Salesforce, hit hard by this year’s tech rout, drew the eye of activist hedge fund Starboard Value on Tuesday. Meanwhile, hedge fund Third Point announced a significant stake in Colgate, and wants the toothpaste maker to ramp up its pet food division.
The Airing of Grievances
It’s always easier to yell directions from the backseat than to actually drive the bus — especially during tumultuous times. And 2022 has brought a wave of activist investors in just about every sector, with plenty of action just this month. Irenic Capital is using its weight in News Corp to complicate Rupert Murdoch’s alleged grand vision to reunite The Wall Street Journal parent company with Fox Corp. Kohl’s, forever failing to find its footing, is under threat of a proxy fight as Macellum Advisors pushes it to replace its entire board. And Third Point, run by hard-charging activist Dan Loeb, has already reached an uneasy peace agreement earlier this month with Disney after pushing hard for the House of Mouse to spin off ESPN and pony up for the remaining stake in Hulu.

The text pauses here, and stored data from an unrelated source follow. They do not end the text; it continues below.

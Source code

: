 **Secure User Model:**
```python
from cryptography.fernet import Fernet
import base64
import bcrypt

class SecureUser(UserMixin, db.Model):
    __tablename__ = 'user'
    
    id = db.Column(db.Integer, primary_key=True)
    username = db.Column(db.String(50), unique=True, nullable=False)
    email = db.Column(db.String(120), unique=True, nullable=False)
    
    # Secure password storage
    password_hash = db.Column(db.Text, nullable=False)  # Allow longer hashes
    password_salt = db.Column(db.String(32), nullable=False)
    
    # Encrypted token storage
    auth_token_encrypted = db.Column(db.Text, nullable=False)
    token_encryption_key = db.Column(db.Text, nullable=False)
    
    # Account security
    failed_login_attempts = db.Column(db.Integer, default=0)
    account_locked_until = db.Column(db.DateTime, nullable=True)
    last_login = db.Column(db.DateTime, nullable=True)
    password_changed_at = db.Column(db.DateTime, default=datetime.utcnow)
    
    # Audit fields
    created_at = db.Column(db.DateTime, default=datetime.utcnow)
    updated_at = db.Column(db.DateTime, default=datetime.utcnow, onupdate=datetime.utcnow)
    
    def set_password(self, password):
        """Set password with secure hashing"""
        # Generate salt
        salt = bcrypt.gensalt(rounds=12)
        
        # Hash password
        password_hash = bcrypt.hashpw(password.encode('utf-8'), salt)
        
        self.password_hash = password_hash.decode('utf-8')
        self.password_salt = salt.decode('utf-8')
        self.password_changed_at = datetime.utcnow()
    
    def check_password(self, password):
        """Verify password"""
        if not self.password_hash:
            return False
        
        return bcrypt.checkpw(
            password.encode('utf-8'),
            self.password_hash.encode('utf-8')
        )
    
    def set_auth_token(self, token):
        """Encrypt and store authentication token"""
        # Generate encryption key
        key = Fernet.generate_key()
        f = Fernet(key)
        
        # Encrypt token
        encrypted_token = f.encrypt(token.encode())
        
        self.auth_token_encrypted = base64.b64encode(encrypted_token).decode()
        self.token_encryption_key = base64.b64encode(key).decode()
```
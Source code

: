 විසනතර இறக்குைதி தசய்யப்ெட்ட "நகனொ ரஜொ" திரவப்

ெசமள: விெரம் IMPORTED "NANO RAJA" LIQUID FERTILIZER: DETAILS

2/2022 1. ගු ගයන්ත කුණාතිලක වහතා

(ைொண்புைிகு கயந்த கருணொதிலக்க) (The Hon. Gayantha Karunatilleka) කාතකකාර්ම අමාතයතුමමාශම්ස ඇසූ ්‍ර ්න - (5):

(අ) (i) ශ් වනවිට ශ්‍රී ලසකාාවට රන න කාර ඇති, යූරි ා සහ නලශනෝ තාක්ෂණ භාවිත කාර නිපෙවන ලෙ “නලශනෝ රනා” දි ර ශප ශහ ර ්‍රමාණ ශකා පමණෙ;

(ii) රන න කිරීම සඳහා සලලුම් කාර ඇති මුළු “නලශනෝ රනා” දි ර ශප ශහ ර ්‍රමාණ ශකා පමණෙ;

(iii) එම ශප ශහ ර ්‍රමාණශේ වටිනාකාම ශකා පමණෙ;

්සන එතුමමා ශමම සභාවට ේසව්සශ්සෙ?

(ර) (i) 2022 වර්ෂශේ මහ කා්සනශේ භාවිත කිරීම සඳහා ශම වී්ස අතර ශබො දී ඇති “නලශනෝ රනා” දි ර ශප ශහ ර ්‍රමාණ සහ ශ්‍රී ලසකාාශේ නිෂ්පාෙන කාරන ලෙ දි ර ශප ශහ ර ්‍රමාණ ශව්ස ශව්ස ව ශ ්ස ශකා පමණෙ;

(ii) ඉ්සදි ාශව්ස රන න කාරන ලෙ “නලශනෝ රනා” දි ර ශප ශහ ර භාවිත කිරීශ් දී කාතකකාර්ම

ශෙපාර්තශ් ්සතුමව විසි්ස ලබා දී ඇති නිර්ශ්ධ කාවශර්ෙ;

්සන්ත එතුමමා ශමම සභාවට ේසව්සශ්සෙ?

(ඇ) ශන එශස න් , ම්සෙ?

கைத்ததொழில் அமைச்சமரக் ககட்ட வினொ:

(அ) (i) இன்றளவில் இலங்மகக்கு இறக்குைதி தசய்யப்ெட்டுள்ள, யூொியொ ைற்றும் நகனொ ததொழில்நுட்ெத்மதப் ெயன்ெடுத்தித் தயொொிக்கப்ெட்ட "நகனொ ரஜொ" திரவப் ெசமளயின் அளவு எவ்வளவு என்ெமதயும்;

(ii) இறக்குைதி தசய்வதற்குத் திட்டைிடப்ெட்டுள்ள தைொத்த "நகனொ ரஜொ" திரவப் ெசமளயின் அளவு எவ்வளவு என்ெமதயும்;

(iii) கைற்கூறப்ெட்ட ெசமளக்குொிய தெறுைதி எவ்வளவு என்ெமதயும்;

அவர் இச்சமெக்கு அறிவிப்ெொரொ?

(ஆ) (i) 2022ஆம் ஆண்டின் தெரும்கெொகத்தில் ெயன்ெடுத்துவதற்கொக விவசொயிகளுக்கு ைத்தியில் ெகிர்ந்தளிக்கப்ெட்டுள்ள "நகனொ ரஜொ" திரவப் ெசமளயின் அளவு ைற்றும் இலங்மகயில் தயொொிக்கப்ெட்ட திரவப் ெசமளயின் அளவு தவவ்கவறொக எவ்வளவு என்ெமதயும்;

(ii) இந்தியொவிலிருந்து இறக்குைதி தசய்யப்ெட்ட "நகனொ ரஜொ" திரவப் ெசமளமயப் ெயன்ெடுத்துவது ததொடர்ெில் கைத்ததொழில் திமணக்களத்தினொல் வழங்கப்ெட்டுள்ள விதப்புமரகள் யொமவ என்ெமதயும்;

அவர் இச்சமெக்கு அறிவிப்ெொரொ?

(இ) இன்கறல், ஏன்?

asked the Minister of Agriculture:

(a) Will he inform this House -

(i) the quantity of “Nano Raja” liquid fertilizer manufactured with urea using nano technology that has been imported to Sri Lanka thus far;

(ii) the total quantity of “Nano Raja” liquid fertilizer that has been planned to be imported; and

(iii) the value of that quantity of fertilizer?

Now, the knives are out for Salesforce and Colgate, two entirely different companies that are nonetheless underperforming in similar ways. Like virtually all activists, Third Point and Starboard can’t help but note unlocked potential — and shareholders seem to like what they’re hearing:
- Salesforce share price, down some 40% year to date, rallied over 3.6% Tuesday after Starboard published a presentation criticizing the company’s “subpar mix of growth and profitability” and criticized the enterprise software firm for failing to capitalize on its market-leading position.
- Third Point, meanwhile has taken out a $1 billion stake in Colgate, Bloomberg reports, and in a letter seen by Reuters noted that the brand’s pet food division could be worth nearly $20 billion if it were spun-off as a standalone company (Colgate overall has a market cap of around $62 billion). Its share price rose a similar 3.6% on Tuesday following the news.

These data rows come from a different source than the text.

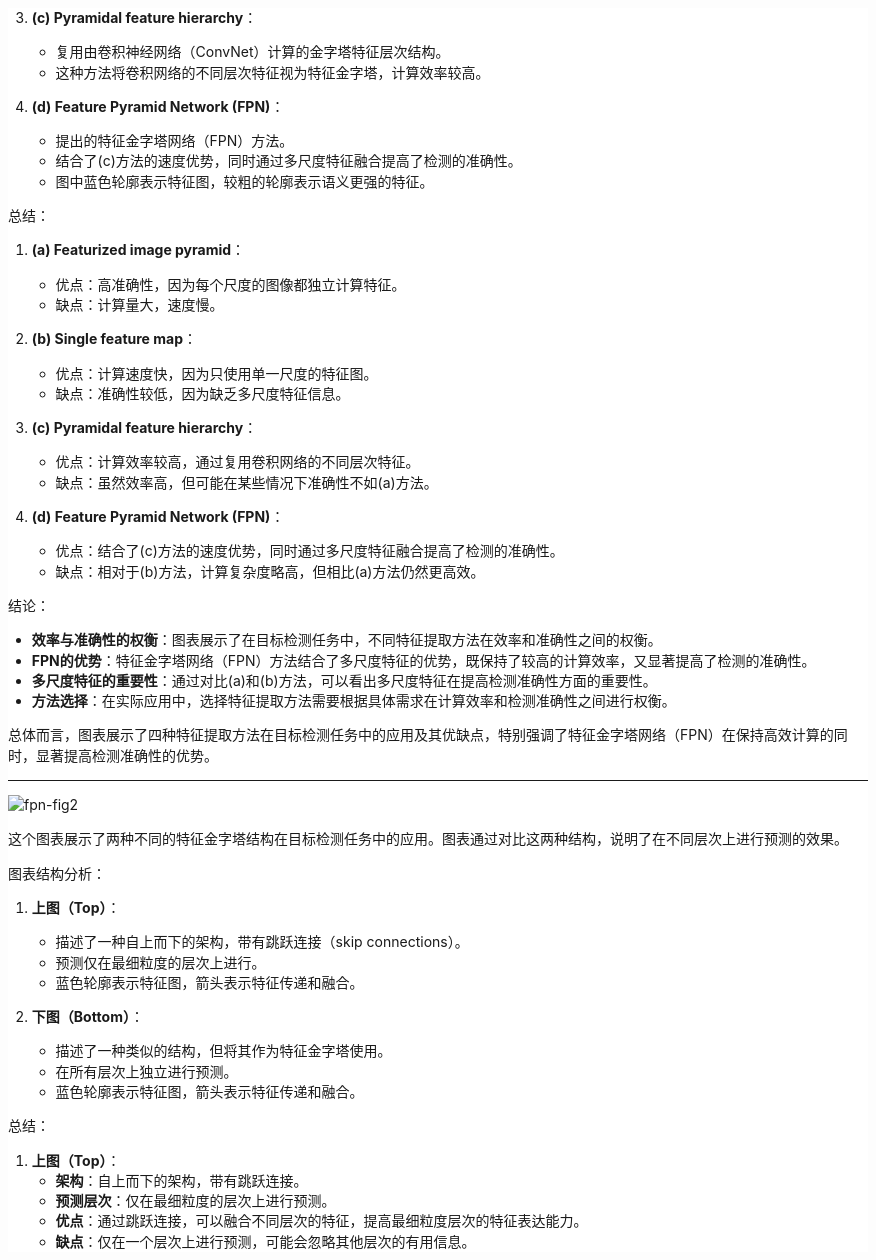 3. **(c) Pyramidal feature hierarchy**：
   - 复用由卷积神经网络（ConvNet）计算的金字塔特征层次结构。
   - 这种方法将卷积网络的不同层次特征视为特征金字塔，计算效率较高。

4. **(d) Feature Pyramid Network (FPN)**：
   - 提出的特征金字塔网络（FPN）方法。
   - 结合了(c)方法的速度优势，同时通过多尺度特征融合提高了检测的准确性。
   - 图中蓝色轮廓表示特征图，较粗的轮廓表示语义更强的特征。

总结：

1. **(a) Featurized image pyramid**：
   - 优点：高准确性，因为每个尺度的图像都独立计算特征。
   - 缺点：计算量大，速度慢。

2. **(b) Single feature map**：
   - 优点：计算速度快，因为只使用单一尺度的特征图。
   - 缺点：准确性较低，因为缺乏多尺度特征信息。

3. **(c) Pyramidal feature hierarchy**：
   - 优点：计算效率较高，通过复用卷积网络的不同层次特征。
   - 缺点：虽然效率高，但可能在某些情况下准确性不如(a)方法。

4. **(d) Feature Pyramid Network (FPN)**：
   - 优点：结合了(c)方法的速度优势，同时通过多尺度特征融合提高了检测的准确性。
   - 缺点：相对于(b)方法，计算复杂度略高，但相比(a)方法仍然更高效。

结论：

- **效率与准确性的权衡**：图表展示了在目标检测任务中，不同特征提取方法在效率和准确性之间的权衡。
- **FPN的优势**：特征金字塔网络（FPN）方法结合了多尺度特征的优势，既保持了较高的计算效率，又显著提高了检测的准确性。
- **多尺度特征的重要性**：通过对比(a)和(b)方法，可以看出多尺度特征在提高检测准确性方面的重要性。
- **方法选择**：在实际应用中，选择特征提取方法需要根据具体需求在计算效率和检测准确性之间进行权衡。

总体而言，图表展示了四种特征提取方法在目标检测任务中的应用及其优缺点，特别强调了特征金字塔网络（FPN）在保持高效计算的同时，显著提高检测准确性的优势。


---

<img width="447" alt="fpn-fig2" src="https://github.com/isLinXu/issues/assets/59380685/0f92223c-d38a-40d0-b114-0ed5dd7f3b7a">

这个图表展示了两种不同的特征金字塔结构在目标检测任务中的应用。图表通过对比这两种结构，说明了在不同层次上进行预测的效果。

图表结构分析：

1. **上图（Top）**：
   - 描述了一种自上而下的架构，带有跳跃连接（skip connections）。
   - 预测仅在最细粒度的层次上进行。
   - 蓝色轮廓表示特征图，箭头表示特征传递和融合。

2. **下图（Bottom）**：
   - 描述了一种类似的结构，但将其作为特征金字塔使用。
   - 在所有层次上独立进行预测。
   - 蓝色轮廓表示特征图，箭头表示特征传递和融合。

总结：

1. **上图（Top）**：
   - **架构**：自上而下的架构，带有跳跃连接。
   - **预测层次**：仅在最细粒度的层次上进行预测。
   - **优点**：通过跳跃连接，可以融合不同层次的特征，提高最细粒度层次的特征表达能力。
   - **缺点**：仅在一个层次上进行预测，可能会忽略其他层次的有用信息。

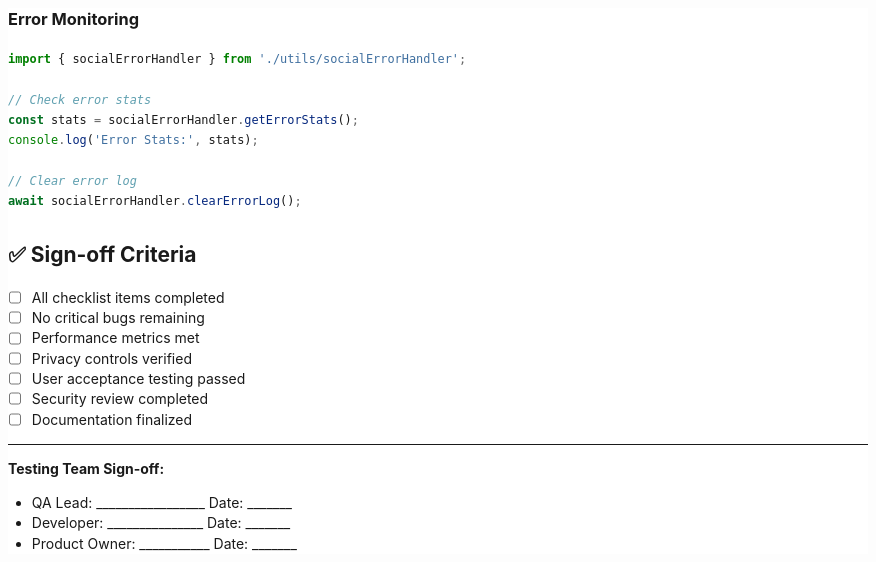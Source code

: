 ### Error Monitoring
```javascript
import { socialErrorHandler } from './utils/socialErrorHandler';

// Check error stats
const stats = socialErrorHandler.getErrorStats();
console.log('Error Stats:', stats);

// Clear error log
await socialErrorHandler.clearErrorLog();
```

## ✅ Sign-off Criteria

- [ ] All checklist items completed
- [ ] No critical bugs remaining
- [ ] Performance metrics met
- [ ] Privacy controls verified
- [ ] User acceptance testing passed
- [ ] Security review completed
- [ ] Documentation finalized

---

**Testing Team Sign-off:**
- QA Lead: _________________ Date: _______
- Developer: _______________ Date: _______
- Product Owner: ___________ Date: _______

Sign of the Times: Murdoch isn’t the only media player facing activist insurgents. In August, major activist investor ValueAct announced a 6.7% stake in The New York Times. But on Tuesday, Semafor reported that ValueAct likely played a large role in NYT’s increasing commitment to “bundling” various services and publication brands, such as Wordle and The Athletic, under one umbrella. ValueAct appears to have one question: will the paper of record remain a news outlet with bells and whistles or evolve into a media-conglomerate-slash-tech-giant? It’s that fuzzy gray zone the Gray Lady will have to navigate.